As I was leaving the bookstore, I heard the owner calling for someone. I didn’t realize who they were calling for until I saw a black dog come flying out of the park across the way. She had three pearl necklaces around her neck. She came running past me in a hurry because she knew she was being called. Trust me, I was amazed.
I headed to the park the dog had just came out of to find three British boys no older than 5 years old, running around this central area surrounding a very strange statue. I took some photos of the statue. A couple of photographers actually followed me around while I was snapping photos, because they noticed that I was noticing something about the sculpture…I was noticing two people in an embrace and I was taking photos of each of them. They just followed me around, taking the same exact photo.
After I finished, I went and sat down to rest and just watched the 3 British boys running themselves ragged around the statue…up and down the steps.
The youngest (who was probably 2) decided to sit down in the patch of yellow flowers next to me. I swear to God it was the sweetest moment ever. His parents were nearby and it would have been rude of me to snap a photo of their son like that. You never know with people…but his mom saw the photographic moment and got her camera at the ready and started taking shots.

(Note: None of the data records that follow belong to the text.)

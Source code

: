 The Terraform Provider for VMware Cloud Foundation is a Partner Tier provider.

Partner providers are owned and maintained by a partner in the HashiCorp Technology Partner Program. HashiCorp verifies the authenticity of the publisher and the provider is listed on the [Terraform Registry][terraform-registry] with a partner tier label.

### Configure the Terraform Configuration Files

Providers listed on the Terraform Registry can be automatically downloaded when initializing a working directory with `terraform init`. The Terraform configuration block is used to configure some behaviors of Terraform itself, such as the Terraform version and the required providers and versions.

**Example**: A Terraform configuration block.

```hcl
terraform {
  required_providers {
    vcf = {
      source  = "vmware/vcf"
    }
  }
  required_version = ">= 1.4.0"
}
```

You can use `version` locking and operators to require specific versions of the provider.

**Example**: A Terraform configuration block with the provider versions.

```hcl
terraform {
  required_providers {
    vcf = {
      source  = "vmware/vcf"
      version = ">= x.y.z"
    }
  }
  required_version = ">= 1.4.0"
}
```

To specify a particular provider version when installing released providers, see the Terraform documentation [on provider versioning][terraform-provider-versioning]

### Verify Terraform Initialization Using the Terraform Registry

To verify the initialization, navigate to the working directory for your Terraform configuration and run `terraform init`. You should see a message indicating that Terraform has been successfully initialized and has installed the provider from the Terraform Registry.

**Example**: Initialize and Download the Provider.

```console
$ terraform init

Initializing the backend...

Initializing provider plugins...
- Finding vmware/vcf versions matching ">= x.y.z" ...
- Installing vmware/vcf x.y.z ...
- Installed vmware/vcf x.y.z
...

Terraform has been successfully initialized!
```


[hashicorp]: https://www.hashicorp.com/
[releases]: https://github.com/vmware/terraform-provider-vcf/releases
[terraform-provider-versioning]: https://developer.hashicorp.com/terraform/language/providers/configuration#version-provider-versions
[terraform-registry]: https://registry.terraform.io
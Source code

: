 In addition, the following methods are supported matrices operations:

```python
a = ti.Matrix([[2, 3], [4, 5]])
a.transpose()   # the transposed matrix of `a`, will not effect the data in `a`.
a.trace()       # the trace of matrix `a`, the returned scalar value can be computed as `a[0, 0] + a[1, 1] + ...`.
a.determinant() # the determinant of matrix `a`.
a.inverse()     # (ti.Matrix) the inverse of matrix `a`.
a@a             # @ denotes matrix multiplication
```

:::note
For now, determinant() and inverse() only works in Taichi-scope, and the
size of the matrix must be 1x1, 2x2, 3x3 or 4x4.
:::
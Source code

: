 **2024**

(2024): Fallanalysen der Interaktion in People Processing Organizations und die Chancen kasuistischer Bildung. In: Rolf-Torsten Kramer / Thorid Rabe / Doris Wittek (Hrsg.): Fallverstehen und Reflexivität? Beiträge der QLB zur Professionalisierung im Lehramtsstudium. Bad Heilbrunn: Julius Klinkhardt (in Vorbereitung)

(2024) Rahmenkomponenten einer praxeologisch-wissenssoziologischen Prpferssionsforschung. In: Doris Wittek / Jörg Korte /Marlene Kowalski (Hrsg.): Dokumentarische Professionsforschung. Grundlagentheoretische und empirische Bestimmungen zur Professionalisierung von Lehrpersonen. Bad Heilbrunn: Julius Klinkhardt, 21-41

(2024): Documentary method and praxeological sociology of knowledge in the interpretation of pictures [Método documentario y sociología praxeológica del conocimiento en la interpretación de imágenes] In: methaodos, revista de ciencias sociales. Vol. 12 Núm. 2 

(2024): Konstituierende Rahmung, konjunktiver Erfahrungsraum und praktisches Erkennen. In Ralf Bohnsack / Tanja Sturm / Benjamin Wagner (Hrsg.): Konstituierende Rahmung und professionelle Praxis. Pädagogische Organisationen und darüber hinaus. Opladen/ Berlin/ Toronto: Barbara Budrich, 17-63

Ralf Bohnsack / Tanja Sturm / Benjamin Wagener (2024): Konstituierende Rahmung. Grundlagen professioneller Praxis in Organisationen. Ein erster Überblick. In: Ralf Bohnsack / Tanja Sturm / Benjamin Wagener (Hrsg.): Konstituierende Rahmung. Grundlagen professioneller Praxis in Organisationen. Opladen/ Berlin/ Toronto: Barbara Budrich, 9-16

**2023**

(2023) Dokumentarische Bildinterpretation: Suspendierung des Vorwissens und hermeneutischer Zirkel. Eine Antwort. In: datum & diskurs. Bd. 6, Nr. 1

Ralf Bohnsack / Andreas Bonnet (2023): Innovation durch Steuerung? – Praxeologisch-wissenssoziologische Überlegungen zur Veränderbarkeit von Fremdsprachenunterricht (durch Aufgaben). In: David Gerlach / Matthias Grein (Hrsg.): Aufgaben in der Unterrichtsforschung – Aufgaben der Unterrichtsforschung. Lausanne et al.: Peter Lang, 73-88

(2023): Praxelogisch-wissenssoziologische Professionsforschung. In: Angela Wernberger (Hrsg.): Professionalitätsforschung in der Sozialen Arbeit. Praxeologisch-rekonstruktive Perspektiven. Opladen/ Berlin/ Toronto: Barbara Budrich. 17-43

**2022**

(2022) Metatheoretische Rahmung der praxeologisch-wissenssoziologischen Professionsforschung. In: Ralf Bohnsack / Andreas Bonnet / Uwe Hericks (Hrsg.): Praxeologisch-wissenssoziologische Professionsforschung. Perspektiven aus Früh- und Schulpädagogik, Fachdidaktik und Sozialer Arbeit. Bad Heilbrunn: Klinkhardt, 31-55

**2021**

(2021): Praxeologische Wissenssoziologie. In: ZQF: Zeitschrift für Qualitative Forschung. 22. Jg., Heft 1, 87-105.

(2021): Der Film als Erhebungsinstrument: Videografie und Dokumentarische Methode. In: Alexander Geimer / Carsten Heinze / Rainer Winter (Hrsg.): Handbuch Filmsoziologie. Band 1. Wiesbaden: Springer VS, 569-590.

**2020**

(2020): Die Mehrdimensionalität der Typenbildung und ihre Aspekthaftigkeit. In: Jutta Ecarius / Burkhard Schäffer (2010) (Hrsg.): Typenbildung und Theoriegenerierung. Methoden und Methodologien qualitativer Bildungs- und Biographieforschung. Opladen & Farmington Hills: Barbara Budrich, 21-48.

Next thing you see, the other two boys wanted the same attention so they sat down in the flowers too.
Want to know what I said to myself in that moment? This is why this season is your final season covering hockey. You want to be that mom snapping that photo of your boys. Yeah, the secret is kind of out. That’s the reason why this is my final season. I’m 35 and I have to focus on getting married and having a family. I can’t do that covering hockey, especially if I get pregnant in the next year or two. My body has a hard enough time already. Throw in a pregnancy and I can’t guarantee I wouldn’t be bedridden (after all, this 3 week vacation is killing my body already…I’m trying not to take pain killers).
At any rate, the guard came over a few minutes later to announce they were closing the park. It wasn’t dark enough to take the photo I was waiting to take, so I headed out to the Seine and sat along the Seine, watching the sunset in Paris. Yeah…it was beautiful.
As it got darker, the lights to the cathedral turned on and I got to take a photo of the cathedral in green lights and then in white lights. After I got the desired effect, I got up and made the walk back to the hotel and just crashed on the bed.
I stayed up until midnight trying to find a new hotel in Zug. No luck whatsoever. Guess we’ll work on that one later on…
I also spent the evening watching French television. I am kind of in the middle of speaking FrEnglish right now. Half French/Half English. Why? Because that’s how the French were talking to me!
I have to say I love the French people soooo much. They’re all so kind. If they know you’re American, they immediately stop speaking French, even if they know you can. I think it may be because I’m out of practice and I don’t have the accent down. I’m probably butchering the language. Who knows? LOL.
While I was in Paris for the first of four stops, I kept thinking that I really could spend the rest of my life in this city. There’s so much to do, so many things to try and experience. So many things to taste. It’s just an amazing, free-spirited and peaceful atmosphere.
For some strange reason, Paris gets me.
At any rate…Day 23…Prague bound to meet up with the New York Rangers.